I’m in two minds about this, and am interested in your thoughts.
Background:
My lad (14 and in grade 7), “must” go on a school tour to Leeupoort Prison in the new term. The school has been having trouble with discipline for the last couple years, and have put some very odd measures in place attempting to curb the smut. The extent of the problem is rather big, plenty of bullying and the like going on - the problem also rearing its head due to the ages of some of the kids - at 15/16 you should not be in primary school anymore…
Since then, they have seperated the boys from the girls, staggered the break times by gender and age and also seperated the exit routes from school by gender and age. The only reason I kept my son there was because he only had around 18 months or so left before high school and that he didnt want to leave at that point.
My son’s of the more quiet type, he’ll state his case but would rather withdraw from conflict than incite it with undue arguments.
Now the school wants them (the boys only) to attend two days at the Leeupoort Prison where they’ll be exposd to “no punches held”, “in the face” reality of prison.
I disagree, on the one side, the majority 13/14 year olds are still just little kids. Their emotional maturity might not be up to “in the face” reality, they, after all, still lust after Hannah Montana and think Camp Rock is the ultimate movie EVER.
On the other hand, there are the handful problem children, whom this type of outing might benefit. But I dont know, I personally dont think kids that age really have enough life savvy to associate prison with bullying and/or typical boyish naughtiness, it might even appear glamorous to them.

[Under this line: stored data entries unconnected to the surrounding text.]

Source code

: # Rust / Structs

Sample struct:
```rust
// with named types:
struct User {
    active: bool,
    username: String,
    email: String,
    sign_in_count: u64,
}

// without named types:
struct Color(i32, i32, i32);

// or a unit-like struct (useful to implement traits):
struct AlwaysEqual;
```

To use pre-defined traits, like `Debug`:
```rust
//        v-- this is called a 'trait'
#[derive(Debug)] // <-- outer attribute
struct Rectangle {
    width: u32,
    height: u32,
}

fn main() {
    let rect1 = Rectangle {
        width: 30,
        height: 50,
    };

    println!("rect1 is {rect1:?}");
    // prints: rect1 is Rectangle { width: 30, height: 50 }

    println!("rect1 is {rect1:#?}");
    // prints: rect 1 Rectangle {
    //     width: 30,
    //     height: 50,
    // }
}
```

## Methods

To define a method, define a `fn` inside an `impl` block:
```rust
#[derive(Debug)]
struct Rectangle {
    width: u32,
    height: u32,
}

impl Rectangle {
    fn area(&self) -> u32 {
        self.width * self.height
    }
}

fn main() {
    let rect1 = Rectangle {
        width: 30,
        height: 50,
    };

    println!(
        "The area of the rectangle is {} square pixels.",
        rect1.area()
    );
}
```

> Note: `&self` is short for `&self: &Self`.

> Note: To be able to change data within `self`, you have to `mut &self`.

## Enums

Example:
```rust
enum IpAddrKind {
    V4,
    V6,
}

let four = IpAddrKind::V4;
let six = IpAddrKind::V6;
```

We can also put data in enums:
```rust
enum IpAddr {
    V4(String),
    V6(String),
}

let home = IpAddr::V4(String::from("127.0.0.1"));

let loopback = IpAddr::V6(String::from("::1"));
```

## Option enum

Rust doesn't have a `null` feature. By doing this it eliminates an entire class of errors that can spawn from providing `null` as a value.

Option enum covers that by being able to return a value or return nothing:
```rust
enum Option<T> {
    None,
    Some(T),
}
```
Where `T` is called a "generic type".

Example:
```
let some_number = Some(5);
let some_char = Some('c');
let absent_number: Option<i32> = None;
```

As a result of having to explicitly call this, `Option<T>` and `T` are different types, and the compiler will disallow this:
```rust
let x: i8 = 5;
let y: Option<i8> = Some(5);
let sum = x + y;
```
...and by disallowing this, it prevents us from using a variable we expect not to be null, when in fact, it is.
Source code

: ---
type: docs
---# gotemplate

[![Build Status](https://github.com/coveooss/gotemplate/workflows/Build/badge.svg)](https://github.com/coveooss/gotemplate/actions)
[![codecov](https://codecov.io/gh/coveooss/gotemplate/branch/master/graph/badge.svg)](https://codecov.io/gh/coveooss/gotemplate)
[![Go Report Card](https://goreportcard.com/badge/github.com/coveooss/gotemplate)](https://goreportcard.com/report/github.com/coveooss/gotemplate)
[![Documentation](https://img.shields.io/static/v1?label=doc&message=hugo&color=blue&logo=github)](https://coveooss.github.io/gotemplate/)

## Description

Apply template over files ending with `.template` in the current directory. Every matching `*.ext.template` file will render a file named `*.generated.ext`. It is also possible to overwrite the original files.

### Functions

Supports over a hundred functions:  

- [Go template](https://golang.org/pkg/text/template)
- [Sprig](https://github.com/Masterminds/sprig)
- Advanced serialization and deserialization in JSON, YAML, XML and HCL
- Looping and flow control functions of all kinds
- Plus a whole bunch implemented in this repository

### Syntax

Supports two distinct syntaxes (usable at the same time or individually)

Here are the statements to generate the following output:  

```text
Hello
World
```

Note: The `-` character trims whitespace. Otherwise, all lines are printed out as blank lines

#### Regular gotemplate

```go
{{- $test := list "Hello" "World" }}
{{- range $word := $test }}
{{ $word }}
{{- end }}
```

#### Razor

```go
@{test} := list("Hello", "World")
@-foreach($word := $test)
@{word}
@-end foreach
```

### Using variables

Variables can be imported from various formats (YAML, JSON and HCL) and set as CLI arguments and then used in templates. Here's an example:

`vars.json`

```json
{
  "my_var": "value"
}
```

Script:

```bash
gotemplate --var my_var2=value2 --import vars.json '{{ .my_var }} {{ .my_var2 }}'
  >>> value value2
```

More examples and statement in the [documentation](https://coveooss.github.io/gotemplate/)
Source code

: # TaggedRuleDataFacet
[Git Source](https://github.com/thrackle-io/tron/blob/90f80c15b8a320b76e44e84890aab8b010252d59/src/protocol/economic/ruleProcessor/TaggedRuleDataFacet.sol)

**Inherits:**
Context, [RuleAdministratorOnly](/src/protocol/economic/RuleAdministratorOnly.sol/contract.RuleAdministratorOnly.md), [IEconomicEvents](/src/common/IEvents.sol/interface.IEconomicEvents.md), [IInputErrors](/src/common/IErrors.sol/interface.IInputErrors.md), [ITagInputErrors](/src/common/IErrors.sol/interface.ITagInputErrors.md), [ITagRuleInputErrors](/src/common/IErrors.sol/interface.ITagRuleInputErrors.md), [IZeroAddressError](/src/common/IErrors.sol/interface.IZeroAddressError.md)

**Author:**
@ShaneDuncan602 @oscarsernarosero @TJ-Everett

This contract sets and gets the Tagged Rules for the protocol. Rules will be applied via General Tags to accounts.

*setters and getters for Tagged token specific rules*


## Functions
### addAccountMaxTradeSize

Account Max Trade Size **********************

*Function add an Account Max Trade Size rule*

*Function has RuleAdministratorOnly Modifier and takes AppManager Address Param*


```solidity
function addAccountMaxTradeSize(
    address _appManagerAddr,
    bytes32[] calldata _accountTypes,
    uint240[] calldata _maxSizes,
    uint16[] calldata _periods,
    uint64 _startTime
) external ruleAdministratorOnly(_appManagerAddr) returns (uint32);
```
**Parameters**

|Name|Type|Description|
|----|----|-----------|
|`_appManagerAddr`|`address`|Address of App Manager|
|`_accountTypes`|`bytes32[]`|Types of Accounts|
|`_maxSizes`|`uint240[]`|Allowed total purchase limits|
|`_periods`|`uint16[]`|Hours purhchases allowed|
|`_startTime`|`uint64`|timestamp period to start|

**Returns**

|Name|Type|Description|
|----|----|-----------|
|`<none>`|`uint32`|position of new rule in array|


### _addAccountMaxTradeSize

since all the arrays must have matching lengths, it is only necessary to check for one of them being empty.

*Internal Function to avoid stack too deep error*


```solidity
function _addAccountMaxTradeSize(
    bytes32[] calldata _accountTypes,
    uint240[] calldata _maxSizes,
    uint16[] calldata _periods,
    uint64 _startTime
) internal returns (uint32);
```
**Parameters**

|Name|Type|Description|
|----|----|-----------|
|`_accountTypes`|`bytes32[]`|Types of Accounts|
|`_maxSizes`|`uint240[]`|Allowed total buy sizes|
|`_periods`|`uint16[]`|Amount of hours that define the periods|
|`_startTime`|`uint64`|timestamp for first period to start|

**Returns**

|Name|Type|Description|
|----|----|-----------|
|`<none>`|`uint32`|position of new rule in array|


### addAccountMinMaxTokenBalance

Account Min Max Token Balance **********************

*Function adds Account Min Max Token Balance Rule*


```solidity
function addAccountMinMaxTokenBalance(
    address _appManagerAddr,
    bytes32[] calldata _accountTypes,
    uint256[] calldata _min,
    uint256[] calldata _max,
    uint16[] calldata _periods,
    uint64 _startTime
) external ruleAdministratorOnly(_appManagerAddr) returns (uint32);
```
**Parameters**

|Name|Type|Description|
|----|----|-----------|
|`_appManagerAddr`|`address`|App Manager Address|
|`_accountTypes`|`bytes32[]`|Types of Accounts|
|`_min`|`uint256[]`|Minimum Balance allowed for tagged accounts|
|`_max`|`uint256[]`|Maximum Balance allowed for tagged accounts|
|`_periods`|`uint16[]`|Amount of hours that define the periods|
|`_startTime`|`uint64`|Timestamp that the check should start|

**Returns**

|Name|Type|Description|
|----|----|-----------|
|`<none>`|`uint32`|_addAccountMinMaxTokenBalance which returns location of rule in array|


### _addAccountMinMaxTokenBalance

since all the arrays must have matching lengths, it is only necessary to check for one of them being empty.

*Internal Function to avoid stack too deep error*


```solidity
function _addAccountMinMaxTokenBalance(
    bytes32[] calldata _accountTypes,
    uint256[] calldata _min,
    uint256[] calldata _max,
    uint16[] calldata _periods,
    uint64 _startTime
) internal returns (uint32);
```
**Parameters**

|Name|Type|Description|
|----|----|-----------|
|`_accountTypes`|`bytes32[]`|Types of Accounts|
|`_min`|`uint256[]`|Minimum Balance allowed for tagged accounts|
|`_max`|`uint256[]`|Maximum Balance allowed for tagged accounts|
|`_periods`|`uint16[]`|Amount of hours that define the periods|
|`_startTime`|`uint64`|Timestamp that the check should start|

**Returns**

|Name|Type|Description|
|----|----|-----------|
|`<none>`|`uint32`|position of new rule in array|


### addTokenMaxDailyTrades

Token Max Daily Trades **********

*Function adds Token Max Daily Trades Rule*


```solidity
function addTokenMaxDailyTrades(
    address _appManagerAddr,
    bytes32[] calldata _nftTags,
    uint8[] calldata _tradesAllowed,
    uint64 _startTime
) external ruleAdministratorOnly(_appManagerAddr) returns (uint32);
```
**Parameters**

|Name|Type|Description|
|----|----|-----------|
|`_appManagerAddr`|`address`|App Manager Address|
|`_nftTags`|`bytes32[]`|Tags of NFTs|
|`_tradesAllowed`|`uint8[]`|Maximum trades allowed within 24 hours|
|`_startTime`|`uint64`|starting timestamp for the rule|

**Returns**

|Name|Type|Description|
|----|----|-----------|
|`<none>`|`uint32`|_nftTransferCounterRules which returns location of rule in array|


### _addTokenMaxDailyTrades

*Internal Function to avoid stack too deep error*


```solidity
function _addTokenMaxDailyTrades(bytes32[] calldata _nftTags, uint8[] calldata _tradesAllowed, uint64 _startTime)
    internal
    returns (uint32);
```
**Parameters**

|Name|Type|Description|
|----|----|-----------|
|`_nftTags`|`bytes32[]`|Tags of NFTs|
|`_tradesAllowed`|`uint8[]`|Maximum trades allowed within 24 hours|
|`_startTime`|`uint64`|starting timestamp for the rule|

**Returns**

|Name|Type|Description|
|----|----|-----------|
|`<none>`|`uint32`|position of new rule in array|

I’m also not a parent that raised my kids with fear, and the newsletter just screams this to me - putting the fear of prison/god/hell/whatever it is into someone is objectionable to me, I dont believe in that type of control, logic and rationality has always worked for me as a form of discipline. I’ve never had to threaten either my sons with anything, I would simply point out to them what might go wrong or what DID go wrong and it worked wonders on their behaviour.
I think the idea might be viable for older kids - 17/18 year olds perhaps, which is generally also the age that things can go mightly wrong .
Opinions? Would you let your son of 14 go?